[Opening Records shown section]

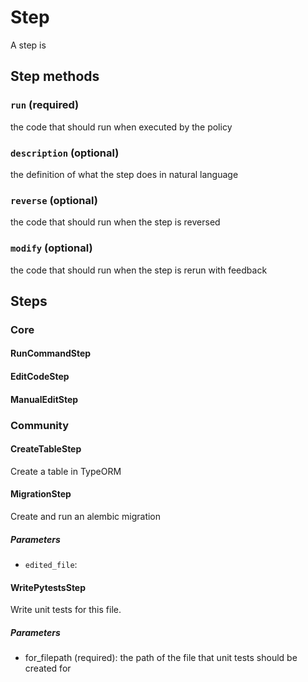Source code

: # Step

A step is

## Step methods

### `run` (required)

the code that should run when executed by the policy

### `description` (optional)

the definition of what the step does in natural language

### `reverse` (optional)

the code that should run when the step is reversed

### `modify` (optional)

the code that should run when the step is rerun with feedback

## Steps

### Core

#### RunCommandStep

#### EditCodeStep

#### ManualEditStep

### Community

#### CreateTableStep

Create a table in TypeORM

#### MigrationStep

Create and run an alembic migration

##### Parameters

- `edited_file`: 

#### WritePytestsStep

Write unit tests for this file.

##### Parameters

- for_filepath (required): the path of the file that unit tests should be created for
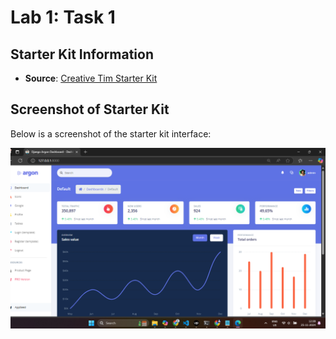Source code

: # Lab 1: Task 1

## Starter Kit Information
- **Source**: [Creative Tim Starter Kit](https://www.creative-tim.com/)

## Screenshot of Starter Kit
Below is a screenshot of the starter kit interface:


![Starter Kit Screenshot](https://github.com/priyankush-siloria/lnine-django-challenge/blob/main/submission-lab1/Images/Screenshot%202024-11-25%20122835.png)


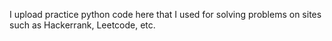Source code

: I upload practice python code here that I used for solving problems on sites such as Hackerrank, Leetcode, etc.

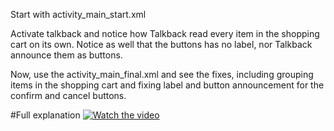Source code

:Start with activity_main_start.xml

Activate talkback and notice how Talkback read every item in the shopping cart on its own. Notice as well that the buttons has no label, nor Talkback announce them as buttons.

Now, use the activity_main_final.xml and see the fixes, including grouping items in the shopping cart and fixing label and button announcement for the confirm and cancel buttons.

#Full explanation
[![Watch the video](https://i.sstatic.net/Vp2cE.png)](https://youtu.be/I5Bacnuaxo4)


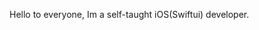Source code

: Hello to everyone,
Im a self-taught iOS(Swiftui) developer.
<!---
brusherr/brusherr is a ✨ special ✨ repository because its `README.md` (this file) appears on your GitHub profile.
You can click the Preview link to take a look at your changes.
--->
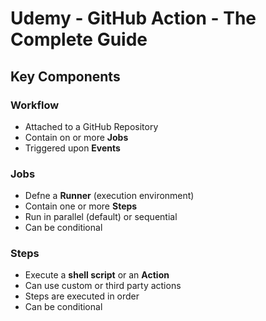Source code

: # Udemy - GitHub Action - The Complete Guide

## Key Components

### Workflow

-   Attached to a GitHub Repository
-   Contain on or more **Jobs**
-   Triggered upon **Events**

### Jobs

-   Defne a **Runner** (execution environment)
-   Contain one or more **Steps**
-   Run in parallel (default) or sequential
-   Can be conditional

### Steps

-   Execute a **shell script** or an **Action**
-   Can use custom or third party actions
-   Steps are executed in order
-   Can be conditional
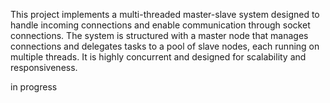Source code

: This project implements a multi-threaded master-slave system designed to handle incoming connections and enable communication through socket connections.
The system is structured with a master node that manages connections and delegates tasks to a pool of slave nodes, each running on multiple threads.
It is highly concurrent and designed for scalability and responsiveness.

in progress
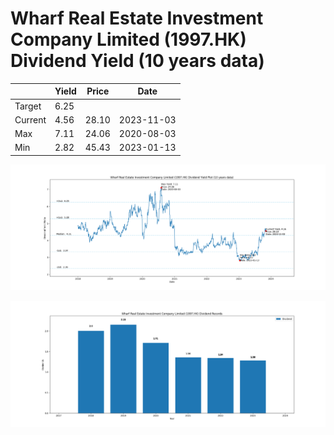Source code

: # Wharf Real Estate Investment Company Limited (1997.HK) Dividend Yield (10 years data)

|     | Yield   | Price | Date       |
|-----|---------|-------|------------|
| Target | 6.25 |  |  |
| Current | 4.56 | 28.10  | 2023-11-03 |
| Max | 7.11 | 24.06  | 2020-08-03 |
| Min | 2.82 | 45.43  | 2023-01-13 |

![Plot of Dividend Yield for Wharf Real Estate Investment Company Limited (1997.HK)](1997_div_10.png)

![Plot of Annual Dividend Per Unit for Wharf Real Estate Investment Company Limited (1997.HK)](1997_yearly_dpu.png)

[Closing Records shown section]
[Opening Records shown section]

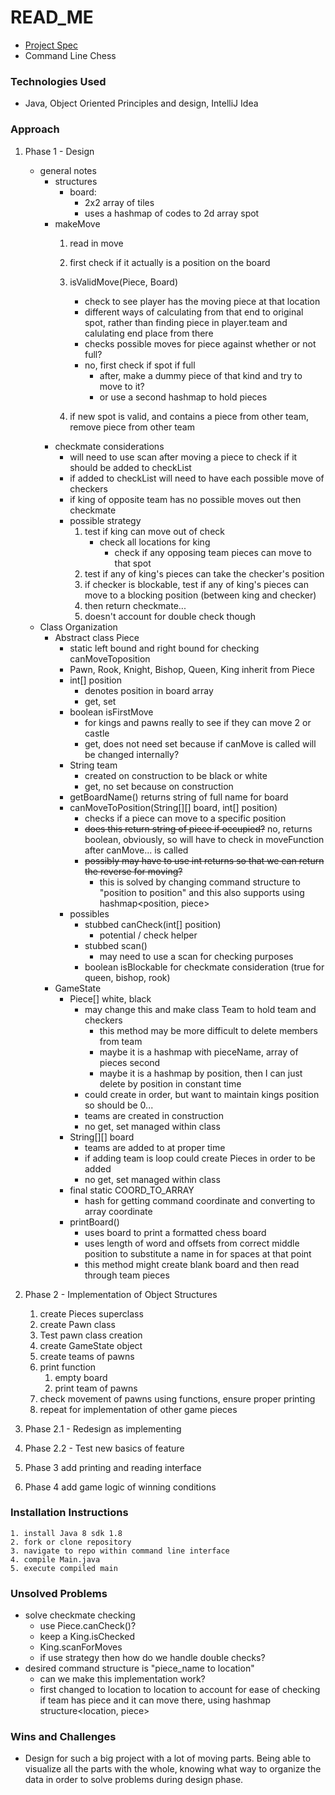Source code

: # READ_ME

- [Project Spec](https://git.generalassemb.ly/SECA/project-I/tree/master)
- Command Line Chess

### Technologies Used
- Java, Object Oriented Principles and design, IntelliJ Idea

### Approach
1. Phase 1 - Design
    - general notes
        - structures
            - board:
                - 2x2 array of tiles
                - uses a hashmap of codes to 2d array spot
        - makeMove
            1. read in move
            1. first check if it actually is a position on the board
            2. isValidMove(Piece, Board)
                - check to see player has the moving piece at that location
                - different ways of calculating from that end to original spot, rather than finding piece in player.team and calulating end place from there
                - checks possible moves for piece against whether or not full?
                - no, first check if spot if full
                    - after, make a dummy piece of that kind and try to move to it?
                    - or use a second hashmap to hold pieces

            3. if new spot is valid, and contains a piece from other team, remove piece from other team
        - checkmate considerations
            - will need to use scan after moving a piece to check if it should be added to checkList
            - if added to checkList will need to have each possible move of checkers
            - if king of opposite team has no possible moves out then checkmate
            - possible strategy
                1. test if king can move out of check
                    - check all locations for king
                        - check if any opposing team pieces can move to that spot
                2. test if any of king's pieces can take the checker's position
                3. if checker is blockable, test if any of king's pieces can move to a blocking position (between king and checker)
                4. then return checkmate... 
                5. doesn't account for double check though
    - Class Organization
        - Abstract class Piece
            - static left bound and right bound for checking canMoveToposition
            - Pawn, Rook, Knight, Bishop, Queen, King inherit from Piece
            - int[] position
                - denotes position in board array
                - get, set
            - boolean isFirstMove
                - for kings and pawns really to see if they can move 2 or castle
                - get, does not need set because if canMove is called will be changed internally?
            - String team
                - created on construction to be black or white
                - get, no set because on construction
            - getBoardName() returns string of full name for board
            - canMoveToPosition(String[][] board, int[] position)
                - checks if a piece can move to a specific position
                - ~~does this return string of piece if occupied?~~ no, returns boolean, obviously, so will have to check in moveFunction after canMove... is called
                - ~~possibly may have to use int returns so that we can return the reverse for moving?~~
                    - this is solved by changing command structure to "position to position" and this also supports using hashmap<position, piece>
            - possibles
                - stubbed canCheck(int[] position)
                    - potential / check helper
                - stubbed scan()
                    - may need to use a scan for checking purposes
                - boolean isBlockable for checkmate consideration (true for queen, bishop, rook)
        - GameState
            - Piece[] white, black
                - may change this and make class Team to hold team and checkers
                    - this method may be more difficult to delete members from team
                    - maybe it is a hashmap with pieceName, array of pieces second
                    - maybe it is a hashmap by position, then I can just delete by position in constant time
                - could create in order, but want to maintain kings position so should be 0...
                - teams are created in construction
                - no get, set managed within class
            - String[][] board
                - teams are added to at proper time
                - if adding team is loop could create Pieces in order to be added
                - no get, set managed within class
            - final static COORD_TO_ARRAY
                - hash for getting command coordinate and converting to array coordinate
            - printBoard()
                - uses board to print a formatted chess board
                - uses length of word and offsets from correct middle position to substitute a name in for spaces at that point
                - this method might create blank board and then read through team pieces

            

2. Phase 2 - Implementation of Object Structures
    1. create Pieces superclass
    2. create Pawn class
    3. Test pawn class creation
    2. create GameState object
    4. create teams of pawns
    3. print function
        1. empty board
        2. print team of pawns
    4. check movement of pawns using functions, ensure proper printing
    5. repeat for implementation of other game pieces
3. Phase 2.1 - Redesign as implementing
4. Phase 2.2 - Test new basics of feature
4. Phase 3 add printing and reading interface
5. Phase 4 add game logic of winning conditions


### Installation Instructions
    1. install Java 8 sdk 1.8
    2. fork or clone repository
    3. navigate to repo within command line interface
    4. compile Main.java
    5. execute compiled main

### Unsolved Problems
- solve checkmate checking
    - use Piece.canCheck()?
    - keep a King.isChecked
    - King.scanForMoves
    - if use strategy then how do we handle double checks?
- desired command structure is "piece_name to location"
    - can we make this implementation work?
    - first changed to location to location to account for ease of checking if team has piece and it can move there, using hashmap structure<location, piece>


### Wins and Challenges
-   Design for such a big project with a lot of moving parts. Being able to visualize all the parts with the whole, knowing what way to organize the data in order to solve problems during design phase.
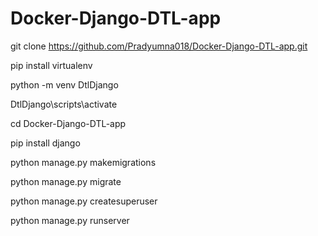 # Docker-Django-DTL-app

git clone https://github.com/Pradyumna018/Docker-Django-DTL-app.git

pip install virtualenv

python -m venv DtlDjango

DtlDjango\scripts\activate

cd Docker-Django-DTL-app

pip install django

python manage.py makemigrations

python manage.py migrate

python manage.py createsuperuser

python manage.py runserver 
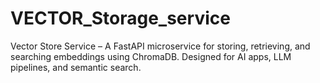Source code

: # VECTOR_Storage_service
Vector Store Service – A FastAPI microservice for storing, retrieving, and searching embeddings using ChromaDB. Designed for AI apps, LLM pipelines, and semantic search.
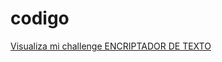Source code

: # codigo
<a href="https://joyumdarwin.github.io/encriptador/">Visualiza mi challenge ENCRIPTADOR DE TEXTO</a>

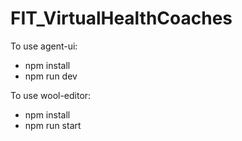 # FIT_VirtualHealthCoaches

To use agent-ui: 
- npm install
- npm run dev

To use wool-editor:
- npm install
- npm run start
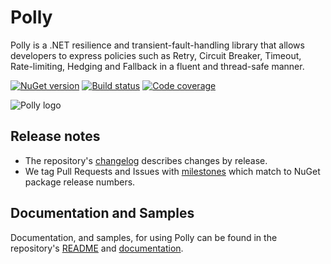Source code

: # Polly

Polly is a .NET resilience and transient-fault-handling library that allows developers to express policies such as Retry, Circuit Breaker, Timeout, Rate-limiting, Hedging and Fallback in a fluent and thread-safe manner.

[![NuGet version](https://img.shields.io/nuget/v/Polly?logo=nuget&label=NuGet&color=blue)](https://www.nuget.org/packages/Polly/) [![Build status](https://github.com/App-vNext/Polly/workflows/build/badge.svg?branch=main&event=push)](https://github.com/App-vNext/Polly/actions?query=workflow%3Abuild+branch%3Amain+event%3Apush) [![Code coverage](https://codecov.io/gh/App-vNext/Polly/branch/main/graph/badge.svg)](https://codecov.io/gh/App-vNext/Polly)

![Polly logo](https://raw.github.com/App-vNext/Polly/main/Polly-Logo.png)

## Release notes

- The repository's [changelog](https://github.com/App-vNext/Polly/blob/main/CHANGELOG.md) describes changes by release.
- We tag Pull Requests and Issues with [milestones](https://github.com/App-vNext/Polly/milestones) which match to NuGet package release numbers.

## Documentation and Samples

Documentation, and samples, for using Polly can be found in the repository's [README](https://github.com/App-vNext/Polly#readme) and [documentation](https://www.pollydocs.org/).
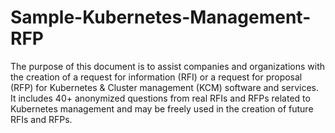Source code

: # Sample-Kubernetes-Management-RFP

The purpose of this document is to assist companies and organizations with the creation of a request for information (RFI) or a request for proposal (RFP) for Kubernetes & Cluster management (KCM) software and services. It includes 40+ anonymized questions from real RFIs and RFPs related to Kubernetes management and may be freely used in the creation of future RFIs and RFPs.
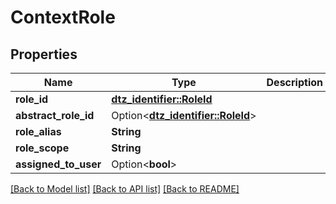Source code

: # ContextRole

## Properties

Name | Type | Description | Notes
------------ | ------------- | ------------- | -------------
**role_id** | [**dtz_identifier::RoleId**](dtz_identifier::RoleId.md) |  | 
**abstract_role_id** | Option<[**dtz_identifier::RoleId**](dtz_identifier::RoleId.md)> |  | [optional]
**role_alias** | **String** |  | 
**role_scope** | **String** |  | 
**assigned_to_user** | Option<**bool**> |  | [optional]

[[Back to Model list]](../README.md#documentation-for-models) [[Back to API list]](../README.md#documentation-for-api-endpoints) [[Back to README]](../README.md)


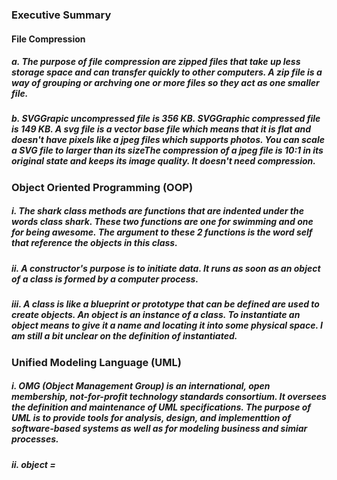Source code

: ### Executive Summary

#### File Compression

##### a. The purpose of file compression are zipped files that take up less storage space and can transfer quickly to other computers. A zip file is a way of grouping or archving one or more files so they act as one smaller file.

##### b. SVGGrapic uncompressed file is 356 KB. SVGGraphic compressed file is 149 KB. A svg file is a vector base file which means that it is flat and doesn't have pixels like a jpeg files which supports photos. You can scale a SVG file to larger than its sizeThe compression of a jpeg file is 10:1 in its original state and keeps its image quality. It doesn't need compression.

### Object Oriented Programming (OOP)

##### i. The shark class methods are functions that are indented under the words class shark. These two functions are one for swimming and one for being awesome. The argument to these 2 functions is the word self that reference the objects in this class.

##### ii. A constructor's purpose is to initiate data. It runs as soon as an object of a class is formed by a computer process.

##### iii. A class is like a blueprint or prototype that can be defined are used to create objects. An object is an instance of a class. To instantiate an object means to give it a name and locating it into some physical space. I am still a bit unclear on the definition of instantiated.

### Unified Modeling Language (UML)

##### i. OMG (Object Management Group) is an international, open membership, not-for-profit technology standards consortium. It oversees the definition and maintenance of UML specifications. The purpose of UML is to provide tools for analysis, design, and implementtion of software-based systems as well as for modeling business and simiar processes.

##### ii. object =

[Closing Records shown section]

Assignment → Filter the entries above down to the lines that contain the word "there".

Solution to this task →
                - different ways of calculating from that end to original spot, rather than finding piece in player.team and calulating end place from there
    - first changed to location to location to account for ease of checking if team has piece and it can move there, using hashmap structure<location, piece>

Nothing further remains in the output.